The penultimate rider to challenge Ramsay’s time was Farrington, who set a new standard in the short track right off the bat, galloping the first three jumps perfectly in stride. The pair finished with a time 35.78 seconds—a time that not even the final rider, Conor Swail, could beat. While Swail and the ten-year-old stallion gave a valiant effort, they were just off the mark with a time of 36.17 seconds that earned 2nd place.
Today’s win for Farrington comes during a successful Spruce Meadow’s Summer Series with Gazelle. In June, Farrington piloted the mare to two wins during the CSI5* ‘National’ and another victory during the CSI5* ‘Continental’ Tournament.
The now ten-year old Belgian Warmblood mare came under Farrington’s care at the age of seven, bought in partnership with Robin Parksy.
“I am very grateful that I have a super group of people behind my career—Robin Parsky being one of them,” Farrington said. “They are really passionate about show jumping and that is what all of us need today in order to compete at this level. I have taken my time bringing this horse up, and she has found her way at the higher level. I had her in Florida this winter, and she was struggling a little bit in the big grand prixs, so I dropped her down for a while and then brought her back up, and she seems to be finding her form.”

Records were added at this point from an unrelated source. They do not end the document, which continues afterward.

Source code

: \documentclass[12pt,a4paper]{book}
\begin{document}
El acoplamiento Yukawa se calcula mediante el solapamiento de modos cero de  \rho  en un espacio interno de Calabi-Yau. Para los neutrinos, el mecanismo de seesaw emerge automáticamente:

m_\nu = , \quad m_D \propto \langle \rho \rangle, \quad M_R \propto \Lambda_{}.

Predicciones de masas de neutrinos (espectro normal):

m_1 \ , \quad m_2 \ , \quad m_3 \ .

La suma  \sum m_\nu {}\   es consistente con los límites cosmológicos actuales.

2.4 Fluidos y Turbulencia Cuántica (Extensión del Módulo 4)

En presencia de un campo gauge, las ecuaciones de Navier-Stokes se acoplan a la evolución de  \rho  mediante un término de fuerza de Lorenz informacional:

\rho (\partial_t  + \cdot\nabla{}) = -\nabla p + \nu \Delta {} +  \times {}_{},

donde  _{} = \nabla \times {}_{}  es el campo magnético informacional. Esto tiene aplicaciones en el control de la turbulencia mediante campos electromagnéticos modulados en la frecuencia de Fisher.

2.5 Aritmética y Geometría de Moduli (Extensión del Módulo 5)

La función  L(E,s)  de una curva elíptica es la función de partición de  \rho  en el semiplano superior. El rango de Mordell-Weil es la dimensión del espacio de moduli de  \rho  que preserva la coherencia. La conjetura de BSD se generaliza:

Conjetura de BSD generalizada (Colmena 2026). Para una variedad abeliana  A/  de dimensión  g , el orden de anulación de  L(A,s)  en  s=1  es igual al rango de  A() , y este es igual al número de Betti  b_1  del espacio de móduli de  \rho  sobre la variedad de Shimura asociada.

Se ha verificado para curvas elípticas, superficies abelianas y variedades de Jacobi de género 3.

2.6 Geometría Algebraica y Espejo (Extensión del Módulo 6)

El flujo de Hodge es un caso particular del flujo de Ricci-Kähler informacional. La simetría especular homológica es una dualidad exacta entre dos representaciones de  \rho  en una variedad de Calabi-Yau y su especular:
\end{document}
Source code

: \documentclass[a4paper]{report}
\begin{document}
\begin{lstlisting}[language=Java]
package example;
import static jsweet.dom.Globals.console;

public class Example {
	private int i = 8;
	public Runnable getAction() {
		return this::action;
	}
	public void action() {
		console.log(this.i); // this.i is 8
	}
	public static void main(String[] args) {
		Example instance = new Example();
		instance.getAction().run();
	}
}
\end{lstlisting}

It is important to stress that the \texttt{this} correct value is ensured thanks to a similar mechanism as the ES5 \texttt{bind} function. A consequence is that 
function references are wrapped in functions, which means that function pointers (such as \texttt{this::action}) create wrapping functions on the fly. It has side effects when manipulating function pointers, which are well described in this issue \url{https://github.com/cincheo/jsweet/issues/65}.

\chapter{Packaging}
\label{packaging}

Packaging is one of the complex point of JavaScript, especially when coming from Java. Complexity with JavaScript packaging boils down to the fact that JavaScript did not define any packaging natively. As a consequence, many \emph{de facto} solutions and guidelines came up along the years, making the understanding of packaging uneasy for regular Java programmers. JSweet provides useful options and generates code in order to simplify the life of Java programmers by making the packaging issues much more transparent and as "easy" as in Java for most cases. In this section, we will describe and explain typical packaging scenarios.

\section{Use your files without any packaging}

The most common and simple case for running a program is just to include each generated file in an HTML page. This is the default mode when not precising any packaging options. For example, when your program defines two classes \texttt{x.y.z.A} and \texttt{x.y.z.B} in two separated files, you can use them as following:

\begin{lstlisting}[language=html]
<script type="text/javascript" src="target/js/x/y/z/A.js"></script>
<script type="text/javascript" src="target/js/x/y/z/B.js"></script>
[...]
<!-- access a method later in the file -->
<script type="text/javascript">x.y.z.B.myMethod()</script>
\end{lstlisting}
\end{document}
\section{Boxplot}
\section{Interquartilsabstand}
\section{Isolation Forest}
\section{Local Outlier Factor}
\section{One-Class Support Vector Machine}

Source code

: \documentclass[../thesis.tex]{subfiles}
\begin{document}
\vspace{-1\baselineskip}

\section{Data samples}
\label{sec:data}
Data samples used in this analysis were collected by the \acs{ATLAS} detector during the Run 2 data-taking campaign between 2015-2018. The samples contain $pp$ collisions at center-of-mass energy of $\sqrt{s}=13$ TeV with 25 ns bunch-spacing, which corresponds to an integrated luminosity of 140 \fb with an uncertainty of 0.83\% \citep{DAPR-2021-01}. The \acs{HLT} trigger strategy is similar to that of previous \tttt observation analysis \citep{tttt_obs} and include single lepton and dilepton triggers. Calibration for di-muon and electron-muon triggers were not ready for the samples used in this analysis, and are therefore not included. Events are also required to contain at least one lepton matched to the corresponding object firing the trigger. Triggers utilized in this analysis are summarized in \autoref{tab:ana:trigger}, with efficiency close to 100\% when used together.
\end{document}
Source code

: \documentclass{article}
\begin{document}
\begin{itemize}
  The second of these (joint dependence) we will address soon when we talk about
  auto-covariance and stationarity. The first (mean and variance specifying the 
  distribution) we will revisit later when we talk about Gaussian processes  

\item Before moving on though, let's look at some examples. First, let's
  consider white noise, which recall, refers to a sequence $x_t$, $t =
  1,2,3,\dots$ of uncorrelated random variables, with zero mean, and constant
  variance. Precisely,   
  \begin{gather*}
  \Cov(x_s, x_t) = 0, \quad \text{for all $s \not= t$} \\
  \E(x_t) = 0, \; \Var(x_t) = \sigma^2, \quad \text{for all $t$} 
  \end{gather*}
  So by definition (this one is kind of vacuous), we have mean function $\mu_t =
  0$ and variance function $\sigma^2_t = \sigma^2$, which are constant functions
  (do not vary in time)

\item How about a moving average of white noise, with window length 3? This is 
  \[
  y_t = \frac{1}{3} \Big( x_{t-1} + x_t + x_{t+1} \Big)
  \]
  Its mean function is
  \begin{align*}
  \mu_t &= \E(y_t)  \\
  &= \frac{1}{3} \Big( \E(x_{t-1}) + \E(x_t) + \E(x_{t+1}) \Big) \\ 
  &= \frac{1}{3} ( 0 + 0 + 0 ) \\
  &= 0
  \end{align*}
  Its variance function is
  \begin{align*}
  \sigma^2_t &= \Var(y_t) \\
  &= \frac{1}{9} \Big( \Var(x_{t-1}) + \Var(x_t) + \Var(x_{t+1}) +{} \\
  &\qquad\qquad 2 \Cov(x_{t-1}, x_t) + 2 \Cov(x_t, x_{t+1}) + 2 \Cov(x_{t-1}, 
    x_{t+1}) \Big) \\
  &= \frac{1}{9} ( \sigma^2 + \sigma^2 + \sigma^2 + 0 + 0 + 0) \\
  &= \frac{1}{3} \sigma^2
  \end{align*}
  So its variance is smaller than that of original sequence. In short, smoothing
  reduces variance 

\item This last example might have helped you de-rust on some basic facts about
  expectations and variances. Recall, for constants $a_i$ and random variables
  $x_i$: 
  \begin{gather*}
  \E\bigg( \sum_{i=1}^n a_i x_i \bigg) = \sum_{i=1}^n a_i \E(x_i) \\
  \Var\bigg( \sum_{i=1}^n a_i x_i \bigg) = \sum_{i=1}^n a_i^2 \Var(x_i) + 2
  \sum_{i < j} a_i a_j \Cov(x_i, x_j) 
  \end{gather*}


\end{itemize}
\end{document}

When asked about his tactics for the jump-off, Swail admitted that beating Kent’s time was the only thing on his mind.
“I had to go as hard as I could following Kent,” he said. “Kent got one-to-two easier than I would have liked, and then he got seven strides around the corner and I got eight, so I was already behind and had to keep chasing. I did one stride less to the last, which I knew I could get [and] that no one else could. Unfortunately, that was not enough, but I am delighted. Kent is a great rider with a great horse. Being second to him, I will take that any day.”